Primary LanguagePython

Bilinear_CNN TensorFlow

This is an implementation of Bilinear Convolutional Neural Network (Bilinear_CNN) using TensorFlow.

Main objective of this project is to implement Bilinear Convolutional Neural Network (Bilinear_CNN) for Fine-grained Visual Recognition using TensorFlow. I implemented the Bilinear Convolutional Neural Network (Bilinear_CNN) model as described in the http://vis-www.cs.umass.edu/bcnn/docs/bcnn_iccv15.pdf and trained it on the FGVC-Aircraft dataset with 100 categories. Bilinear Convolutional Neural Network model combines two Convolutional Neural Network architectures pre-trained on the ImageNet dataset using outer product at each location in the image. Training Bilinear Convolutional Neural Network model is a two step training procedure in which the last fully connected layer is trained first followed by the fine-tuning entire model using back propagation. In this project, I present experimental results of two methods on top of the Bilinear_CNN (DD) model as described in http://vis-www.cs.umass.edu/bcnn/docs/bcnn_iccv15.pdf which uses two VGG16 models pretrained on ImageNet dataset and then Bilinear_CNN (DD) model is trained on the FGVCAircraft dataset. One, I experimented with a slightly different approach in the two-step training procedure, where the training of the last layer is interrupted after 10-15 epochs and fine-tuning the entire model was started after that. Two, I used random cropping of images during the training of Bilinear_CNN (DD) model to see if there is any significant improvement in the accuracy of the Bilinear_CNN (DD) model on the FGVC-Aircraft dataset. I obtain 86.4% accuracy with the first method and 85.41% accuracy with the second method. Training of the network is done on NVIDIA Tesla M40 GPU. Training of last layer of Bilinear_CNN (DD) TensorFlow model runs at 20 frames/second and fine-tuning the entire Bilinear_CNN (DD) TensorFlow model runs at 10 frames/second.

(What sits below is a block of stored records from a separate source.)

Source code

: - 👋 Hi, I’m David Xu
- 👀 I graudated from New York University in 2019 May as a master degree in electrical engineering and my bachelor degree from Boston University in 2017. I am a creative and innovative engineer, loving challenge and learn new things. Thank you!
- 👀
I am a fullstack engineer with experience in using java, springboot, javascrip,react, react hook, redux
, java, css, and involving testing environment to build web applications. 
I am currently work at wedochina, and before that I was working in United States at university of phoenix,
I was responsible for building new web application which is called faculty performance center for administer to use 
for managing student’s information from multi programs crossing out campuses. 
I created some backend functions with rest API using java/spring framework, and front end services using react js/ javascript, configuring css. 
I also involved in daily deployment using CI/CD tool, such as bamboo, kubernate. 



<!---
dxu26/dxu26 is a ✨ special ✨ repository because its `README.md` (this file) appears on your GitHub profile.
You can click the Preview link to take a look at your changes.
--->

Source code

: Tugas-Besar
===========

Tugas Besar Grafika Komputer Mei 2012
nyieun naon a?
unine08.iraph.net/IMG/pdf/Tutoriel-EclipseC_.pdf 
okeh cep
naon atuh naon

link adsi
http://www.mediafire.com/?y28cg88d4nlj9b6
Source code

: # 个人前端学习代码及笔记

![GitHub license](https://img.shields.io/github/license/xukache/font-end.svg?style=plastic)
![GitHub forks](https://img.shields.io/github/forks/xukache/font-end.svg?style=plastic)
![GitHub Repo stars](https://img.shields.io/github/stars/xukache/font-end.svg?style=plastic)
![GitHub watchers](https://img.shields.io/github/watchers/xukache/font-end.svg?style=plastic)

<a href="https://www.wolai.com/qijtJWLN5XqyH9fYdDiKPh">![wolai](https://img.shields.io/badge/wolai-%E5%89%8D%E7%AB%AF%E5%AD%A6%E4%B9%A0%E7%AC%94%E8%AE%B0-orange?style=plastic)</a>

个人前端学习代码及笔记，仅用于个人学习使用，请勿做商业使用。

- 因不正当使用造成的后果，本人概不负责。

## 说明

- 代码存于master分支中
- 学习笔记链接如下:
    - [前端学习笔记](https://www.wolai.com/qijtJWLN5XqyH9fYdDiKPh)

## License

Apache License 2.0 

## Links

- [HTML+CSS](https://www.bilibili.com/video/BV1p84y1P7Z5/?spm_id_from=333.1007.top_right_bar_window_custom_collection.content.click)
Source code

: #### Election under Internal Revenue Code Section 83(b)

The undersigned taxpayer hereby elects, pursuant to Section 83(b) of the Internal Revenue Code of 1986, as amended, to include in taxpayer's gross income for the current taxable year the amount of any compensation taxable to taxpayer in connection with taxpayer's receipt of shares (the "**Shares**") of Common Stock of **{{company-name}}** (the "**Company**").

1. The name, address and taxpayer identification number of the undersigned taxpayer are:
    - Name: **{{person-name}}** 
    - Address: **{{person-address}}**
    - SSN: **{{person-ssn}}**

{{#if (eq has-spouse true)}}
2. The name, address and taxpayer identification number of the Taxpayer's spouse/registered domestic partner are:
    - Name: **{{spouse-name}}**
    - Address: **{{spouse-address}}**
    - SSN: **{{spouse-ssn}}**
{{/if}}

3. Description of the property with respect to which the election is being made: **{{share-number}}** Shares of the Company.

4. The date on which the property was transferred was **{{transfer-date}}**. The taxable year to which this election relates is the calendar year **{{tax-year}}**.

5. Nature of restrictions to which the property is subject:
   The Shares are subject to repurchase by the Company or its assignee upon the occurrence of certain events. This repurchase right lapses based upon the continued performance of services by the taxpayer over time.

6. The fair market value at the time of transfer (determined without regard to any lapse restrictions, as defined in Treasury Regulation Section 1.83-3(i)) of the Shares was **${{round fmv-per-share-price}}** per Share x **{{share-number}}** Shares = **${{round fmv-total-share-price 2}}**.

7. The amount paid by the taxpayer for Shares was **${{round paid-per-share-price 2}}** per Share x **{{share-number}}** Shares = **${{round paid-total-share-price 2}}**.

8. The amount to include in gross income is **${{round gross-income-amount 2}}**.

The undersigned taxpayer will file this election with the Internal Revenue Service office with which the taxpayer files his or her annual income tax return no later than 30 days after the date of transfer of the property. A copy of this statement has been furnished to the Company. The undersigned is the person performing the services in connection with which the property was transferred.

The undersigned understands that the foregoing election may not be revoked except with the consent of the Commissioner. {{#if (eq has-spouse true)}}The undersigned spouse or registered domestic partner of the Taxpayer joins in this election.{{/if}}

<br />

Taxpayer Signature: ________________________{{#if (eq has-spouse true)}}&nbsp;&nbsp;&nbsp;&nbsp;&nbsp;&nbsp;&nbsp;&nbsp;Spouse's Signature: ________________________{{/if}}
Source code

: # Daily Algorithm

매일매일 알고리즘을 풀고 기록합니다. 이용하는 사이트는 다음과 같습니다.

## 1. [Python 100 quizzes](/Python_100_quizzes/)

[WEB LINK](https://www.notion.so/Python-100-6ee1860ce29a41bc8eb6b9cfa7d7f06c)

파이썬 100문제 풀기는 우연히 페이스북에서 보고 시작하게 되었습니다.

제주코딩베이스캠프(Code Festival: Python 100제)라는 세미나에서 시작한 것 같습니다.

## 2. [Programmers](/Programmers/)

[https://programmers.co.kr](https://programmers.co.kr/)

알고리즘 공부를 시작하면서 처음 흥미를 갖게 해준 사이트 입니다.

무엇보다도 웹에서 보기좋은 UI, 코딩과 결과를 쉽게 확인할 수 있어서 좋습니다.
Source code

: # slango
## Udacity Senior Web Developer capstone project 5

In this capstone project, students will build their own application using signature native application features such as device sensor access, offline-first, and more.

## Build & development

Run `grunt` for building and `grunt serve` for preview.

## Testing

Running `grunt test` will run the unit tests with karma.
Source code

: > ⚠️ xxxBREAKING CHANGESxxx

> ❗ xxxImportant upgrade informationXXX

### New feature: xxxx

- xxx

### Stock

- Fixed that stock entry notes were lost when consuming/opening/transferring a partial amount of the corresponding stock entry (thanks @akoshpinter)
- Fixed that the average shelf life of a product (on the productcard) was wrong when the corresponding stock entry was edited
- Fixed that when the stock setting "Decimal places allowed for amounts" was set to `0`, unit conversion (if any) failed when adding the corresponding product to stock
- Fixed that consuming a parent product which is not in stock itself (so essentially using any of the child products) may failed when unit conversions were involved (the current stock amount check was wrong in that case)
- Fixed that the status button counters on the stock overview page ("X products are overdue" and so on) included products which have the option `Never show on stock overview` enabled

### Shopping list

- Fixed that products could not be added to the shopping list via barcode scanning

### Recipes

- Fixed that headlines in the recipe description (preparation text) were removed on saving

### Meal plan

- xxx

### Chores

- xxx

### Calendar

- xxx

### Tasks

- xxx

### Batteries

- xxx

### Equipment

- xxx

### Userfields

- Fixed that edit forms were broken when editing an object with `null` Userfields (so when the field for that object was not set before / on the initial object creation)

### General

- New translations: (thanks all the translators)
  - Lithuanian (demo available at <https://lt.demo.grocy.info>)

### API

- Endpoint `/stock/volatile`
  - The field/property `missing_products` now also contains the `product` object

To download the VGG16 model weigths and to get the TensorFlow model for VGG16, go to -> https://www.cs.toronto.edu/~frossard/post/vgg16/

I provide the Bilinear_CNN (BCNN) implmentation in TensorFlow.

bcnn_DD_woft.py and bcnn_DD_woft_with_random_crops.py are TensorFlow files used for the first step of the training procedure where only last layer of the Bilinear_CNN (DD) model is trained.
--> Learning rate = 0.9
--> Optimizer = Momentum optimizer with 0.9 momentum

bcnn_finetuning.py and bcnn_finetuning_with_random_crops.py are TensorFlow files used for the second step of the training procedure where finetuning is performed on the entire Bilinear_CNN (DD) model.
--> Learning rate = 0.001
--> Optimizer = Momentum optimizer with 0.9 momentum